Look through the lines below, find those with the word "hline", and copy them.

Dataset excerpts

----------

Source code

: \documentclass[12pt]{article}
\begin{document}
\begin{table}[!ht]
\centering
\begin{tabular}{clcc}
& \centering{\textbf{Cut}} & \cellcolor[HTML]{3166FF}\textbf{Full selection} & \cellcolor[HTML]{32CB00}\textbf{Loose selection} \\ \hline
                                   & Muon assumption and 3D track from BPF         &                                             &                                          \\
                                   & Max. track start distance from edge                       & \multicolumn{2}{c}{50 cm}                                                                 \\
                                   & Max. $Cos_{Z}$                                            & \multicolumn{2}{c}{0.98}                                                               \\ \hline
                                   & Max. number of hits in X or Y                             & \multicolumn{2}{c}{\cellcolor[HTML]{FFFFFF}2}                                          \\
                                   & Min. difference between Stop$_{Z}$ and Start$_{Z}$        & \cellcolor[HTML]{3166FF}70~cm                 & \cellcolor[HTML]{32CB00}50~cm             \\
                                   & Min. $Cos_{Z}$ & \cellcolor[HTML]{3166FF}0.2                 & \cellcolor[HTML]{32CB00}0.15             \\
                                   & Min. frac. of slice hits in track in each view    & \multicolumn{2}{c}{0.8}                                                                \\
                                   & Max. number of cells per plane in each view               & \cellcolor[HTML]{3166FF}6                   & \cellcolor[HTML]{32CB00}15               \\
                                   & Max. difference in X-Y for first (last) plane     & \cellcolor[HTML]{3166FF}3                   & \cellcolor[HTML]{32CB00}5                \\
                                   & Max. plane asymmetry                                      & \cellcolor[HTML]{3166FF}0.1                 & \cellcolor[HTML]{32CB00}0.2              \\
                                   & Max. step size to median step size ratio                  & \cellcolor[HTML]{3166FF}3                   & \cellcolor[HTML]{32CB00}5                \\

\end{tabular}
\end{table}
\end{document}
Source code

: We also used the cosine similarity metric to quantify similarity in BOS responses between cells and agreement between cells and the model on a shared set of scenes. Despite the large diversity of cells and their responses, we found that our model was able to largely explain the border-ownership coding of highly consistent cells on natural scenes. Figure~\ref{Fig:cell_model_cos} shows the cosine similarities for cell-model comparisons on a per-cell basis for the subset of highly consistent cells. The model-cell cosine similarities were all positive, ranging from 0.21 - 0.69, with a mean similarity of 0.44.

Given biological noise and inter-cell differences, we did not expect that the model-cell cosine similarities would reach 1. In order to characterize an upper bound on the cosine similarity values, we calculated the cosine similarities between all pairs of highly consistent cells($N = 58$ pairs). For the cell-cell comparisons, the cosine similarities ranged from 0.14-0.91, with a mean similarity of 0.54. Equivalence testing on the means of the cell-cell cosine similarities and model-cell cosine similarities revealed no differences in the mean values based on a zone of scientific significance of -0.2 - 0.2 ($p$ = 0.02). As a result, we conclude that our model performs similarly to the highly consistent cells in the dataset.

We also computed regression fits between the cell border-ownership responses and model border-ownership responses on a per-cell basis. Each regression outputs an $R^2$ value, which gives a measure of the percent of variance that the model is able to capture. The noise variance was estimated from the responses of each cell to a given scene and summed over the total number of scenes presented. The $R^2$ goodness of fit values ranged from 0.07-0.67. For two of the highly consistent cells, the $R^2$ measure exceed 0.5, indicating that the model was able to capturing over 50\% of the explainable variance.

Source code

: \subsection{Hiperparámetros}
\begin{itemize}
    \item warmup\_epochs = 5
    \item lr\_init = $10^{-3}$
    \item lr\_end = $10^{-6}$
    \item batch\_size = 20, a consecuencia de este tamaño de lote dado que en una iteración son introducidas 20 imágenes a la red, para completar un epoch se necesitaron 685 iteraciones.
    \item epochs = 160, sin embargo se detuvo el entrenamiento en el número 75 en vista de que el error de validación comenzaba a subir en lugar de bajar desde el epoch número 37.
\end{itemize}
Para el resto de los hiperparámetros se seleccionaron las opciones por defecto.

----------

### Task solution
& \centering{\textbf{Cut}} & \cellcolor[HTML]{3166FF}\textbf{Full selection} & \cellcolor[HTML]{32CB00}\textbf{Loose selection} \\ \hline
                                   & Max. $Cos_{Z}$                                            & \multicolumn{2}{c}{0.98}                                                               \\ \hline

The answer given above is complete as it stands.